It was only a coincidence that Bloomberg Business Week decided to update its readers on the saga of Magnetar in its Halloween (October 28 - November 3, 2013) edition, but the story should serve as a warning to every city that wants to unload its foreclosed properties at a discount to wealthy investors. And given Magnetar's sleazy history with Chicago Mayor Rahm Emanuel, the warning should echo from Ohio, where Magnetar is about to force cuts on a small school district, all the way to Chicago, where Mayor One Percent is a prime enabler of Magnetar's reincarnation.

Chicago Mayor Rahm Emanuel. Before the 2008 financial crisis, Magnetar poured money into Rahm Emanuel's favorite funds. After the crisis began and the original dust settled, the public discovered that Magnetar's bedge fund operations had helped create the crisis by creating the "instruments" -- such as collateralized debt obligations (CDOs) -- that pushed financial institutions over the cliff by defrauding investors.

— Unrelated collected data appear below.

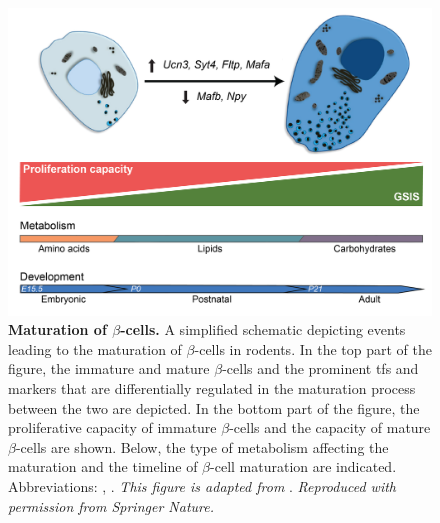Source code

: \begin{figure}[t]
    \centering
    \includegraphics[width=12cm]{Chapter1/Fig/F1-16-01.png}
    \caption[Maturation of $\beta$-cells]{\textbf{Maturation of $\beta$-cells.} A simplified schematic depicting events leading to the maturation of $\beta$-cells in rodents. In the top part of the figure, the immature and mature $\beta$-cells and the prominent \glspl{tf} and markers that are differentially regulated in the maturation process between the two are depicted. In the bottom part of the figure, the proliferative capacity of immature $\beta$-cells and the  capacity of mature $\beta$-cells are shown. Below, the type of metabolism affecting the maturation and the timeline of $\beta$-cell maturation are indicated. Abbreviations: , . \textit{This figure is adapted from }\textbf{\cite{salinno_-cell_2019}}. \textit{Reproduced with permission from Springer Nature.}}
    \label{fig:chp1_betamat}
\end{figure}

Since then, numerous financial institutions have paid fines (most recently, the largest in history by J.P. Morgan Chase) because of the frauds involved.

Magnetar didn't suffer from the crisis, like millions of working class and middle class people did. But it did lay low for awhile.

Now Magnetar is back, buying foreclosed properties in large numbers, then turning around and using its considerable legal power to try and reduce the property taxes on those properties. Like the CDOs that Magnetar used to make money and defraud the rest of us before 2008, this version of capitalism is completely legal. Magnetar recently purchased 1,500 homes in one Ohio town, Huber Heights, as a "rental investment." But the real reason seems to be that when Magnetar declares that it is going to rent what were once homes, it can flip its property taxes, reducing them by as much as 50 percent.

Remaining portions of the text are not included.